Records provided Block Start

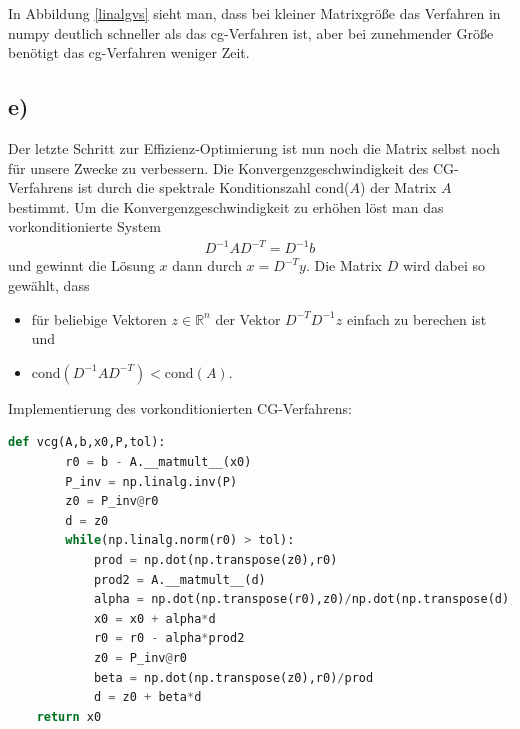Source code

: In Abbildung \ref{linalgvs}  sieht man, dass bei kleiner Matrixgröße das Verfahren in numpy deutlich schneller als das cg-Verfahren ist, aber bei zunehmender Größe benötigt das cg-Verfahren weniger Zeit.

\subsection*{e)}
Der letzte Schritt zur Effizienz-Optimierung ist nun noch die Matrix selbst noch für unsere Zwecke zu verbessern.
Die Konvergenzgeschwindigkeit des CG-Verfahrens ist durch die spektrale Konditionszahl cond($A$) der Matrix $A$ bestimmt.
Um die Konvergenzgeschwindigkeit zu erhöhen löst man das vorkonditionierte System
\begin{align*}
  D^{-1}AD^{-T} = D^{-1}b
\end{align*}
und gewinnt die Lösung $x$ dann durch $x = D^{-T}y$. Die Matrix $D$ wird dabei so gewählt, dass
\begin{itemize}
\item für beliebige Vektoren $z \in \mathbb{R}^n$ der Vektor $D^{-T}D^{-1}z$ einfach zu berechen ist und
\item $\text{cond}(D^{-1}AD^{-T}) < \text{cond}(A)$.
\end{itemize}
Implementierung des vorkonditionierten CG-Verfahrens:
\begin{lstlisting}[language=Python]
    def vcg(A,b,x0,P,tol):
        r0 = b - A.__matmult__(x0)
        P_inv = np.linalg.inv(P)
        z0 = P_inv@r0
        d = z0
        while(np.linalg.norm(r0) > tol):
            prod = np.dot(np.transpose(z0),r0)
            prod2 = A.__matmult__(d)
            alpha = np.dot(np.transpose(r0),z0)/np.dot(np.transpose(d),prod2)
            x0 = x0 + alpha*d
            r0 = r0 - alpha*prod2
            z0 = P_inv@r0
            beta = np.dot(np.transpose(z0),r0)/prod
            d = z0 + beta*d
    return x0
\end{lstlisting}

Records provided Block End

* _Work instruction_: Repeat the records above exactly. No pictures go into the repeat.

* _Response_:
Source code

: In Abbildung \ref{linalgvs}  sieht man, dass bei kleiner Matrixgröße das Verfahren in numpy deutlich schneller als das cg-Verfahren ist, aber bei zunehmender Größe benötigt das cg-Verfahren weniger Zeit.

\subsection*{e)}
Der letzte Schritt zur Effizienz-Optimierung ist nun noch die Matrix selbst noch für unsere Zwecke zu verbessern.
Die Konvergenzgeschwindigkeit des CG-Verfahrens ist durch die spektrale Konditionszahl cond($A$) der Matrix $A$ bestimmt.
Um die Konvergenzgeschwindigkeit zu erhöhen löst man das vorkonditionierte System
\begin{align*}
  D^{-1}AD^{-T} = D^{-1}b
\end{align*}
und gewinnt die Lösung $x$ dann durch $x = D^{-T}y$. Die Matrix $D$ wird dabei so gewählt, dass
\begin{itemize}
\item für beliebige Vektoren $z \in \mathbb{R}^n$ der Vektor $D^{-T}D^{-1}z$ einfach zu berechen ist und
\item $\text{cond}(D^{-1}AD^{-T}) < \text{cond}(A)$.
\end{itemize}
Implementierung des vorkonditionierten CG-Verfahrens:
\begin{lstlisting}[language=Python]
    def vcg(A,b,x0,P,tol):
        r0 = b - A.__matmult__(x0)
        P_inv = np.linalg.inv(P)
        z0 = P_inv@r0
        d = z0
        while(np.linalg.norm(r0) > tol):
            prod = np.dot(np.transpose(z0),r0)
            prod2 = A.__matmult__(d)
            alpha = np.dot(np.transpose(r0),z0)/np.dot(np.transpose(d),prod2)
            x0 = x0 + alpha*d
            r0 = r0 - alpha*prod2
            z0 = P_inv@r0
            beta = np.dot(np.transpose(z0),r0)/prod
            d = z0 + beta*d
    return x0
\end{lstlisting}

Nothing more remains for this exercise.